According to this gathering of spiritual Stasi, the time for persuasion, reason, education and even “conversation” is over: it’s time for compulsion:

World religious leaders today grappled with how best to compel governments and citizens to address the issue of climate change.

During the second day of the 2010 World Religions Summit here, some urged their own institutions model the very behaviours they are demanding politicians adopt as policy. Others said their own faith traditions are already doing that. Some urged more education of faith communities while others said the situation is already “beyond education” and requires intervention.

United Church Moderator Mardi Tindal thinks that having a “green” church is an expression of what she believes in, leading one to conclude that the ultimate expression of her belief would be to bulldoze United Church buildings everywhere and plant trees in their place.
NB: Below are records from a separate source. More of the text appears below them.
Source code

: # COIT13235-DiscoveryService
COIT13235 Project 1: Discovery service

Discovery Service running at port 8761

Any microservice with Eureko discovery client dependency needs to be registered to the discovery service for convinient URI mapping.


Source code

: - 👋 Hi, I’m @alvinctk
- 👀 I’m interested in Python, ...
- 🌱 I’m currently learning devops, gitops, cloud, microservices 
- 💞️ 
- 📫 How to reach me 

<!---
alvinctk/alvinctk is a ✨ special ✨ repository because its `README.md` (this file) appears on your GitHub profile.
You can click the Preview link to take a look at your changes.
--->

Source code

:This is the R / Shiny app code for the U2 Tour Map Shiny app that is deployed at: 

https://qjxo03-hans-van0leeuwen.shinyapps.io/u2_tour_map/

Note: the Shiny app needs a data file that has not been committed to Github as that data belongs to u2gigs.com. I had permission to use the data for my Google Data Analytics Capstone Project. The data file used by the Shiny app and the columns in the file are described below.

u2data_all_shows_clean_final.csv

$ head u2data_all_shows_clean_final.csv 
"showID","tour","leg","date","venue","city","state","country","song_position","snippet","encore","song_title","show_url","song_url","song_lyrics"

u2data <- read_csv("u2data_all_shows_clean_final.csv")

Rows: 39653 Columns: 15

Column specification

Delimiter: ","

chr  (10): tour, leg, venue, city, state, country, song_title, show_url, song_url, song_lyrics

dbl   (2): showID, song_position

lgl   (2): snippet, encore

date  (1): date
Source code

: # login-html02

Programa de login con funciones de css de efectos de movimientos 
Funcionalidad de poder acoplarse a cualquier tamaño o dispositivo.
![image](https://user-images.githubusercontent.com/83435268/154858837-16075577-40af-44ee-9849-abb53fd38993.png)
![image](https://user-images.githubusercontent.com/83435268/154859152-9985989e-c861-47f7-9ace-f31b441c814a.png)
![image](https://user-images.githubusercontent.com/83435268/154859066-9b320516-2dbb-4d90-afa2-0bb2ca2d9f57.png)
Something to look forward to:

Tindal also spoke about the environmental initiatives undertaken by inter-faith communities in Canada, including the Greening Sacred Spaces program, which ensures that “our buildings are responsible expressions of what we believe in.”

Pandit Roopnauth has noticed an even bigger blight than un-green United Church buildings: humanity. He takes the dim view that we are parasites. He didn’t elaborate on whether mankind should be exterminated to make way for more of Mardi Tindal’s trees, but I suspect it was at the back of his mind:

Pandit Roopnauth Sharma of the Hindu Federation said people need to be reminded that “we are the biggest parasites on earth. We take and take and give nothing back.”

The combined wisdom of the Baptist, Anglican and Muslim contingents was that we should use less energy, find out what makes people poor and not forget affluent nations – the lingering suspicion being that they shouldn’t be affluent.

It’s little wonder that there are few left in the West who take any religion seriously.

Abortion is a “God given right” according to one Baptist Minister

For the mother, of course; Carlton Veazey, a Baptist minister, doesn’t seem to think unborn babies have a God-given right not to be aborted:

Rev. Carlton Veazy, president and CEO of the Religious Coalition for Reproductive Choice, told a small crowd of pro-abortion protesters that women have a “God-given right” to abortion and that opposition from pro-life congressmen and religious leaders would never take it away.

Veazy, closing speaker at a “Stop Stupak” rally on Capitol Hill staged by major pro-abortion groups such as Planned Parenthood, NARAL-Pro Choice, and the Service Employees International Union (SEIU) told the crowd that not only did they have a constitutional right to abortion, but that they had a God-given one as well.

“Don’t let anybody tell you that religious people don’t support choice,” Veazy said at the gathering in the Dirksen Senate Office Building. “You not only have a constitutional right for abortion, but you have a God-given right.”

There is a disconnection between Veazey’s pro-abortion view and the love he has for his children and grandchildren that borders on mental derangement:

As for me, this work is an extension of the constantly maturing love I have for my children, and now my grandchildren and the children of the village. Every day I feel blessed that I am a father to all my children, that I’m still on this journey, and that I am faithfully, prayerfully, pro-choice.

I am pro-choice too: I’m pro giving the unborn the chance to choose life without the threat of being dismembered or burned to death in utero.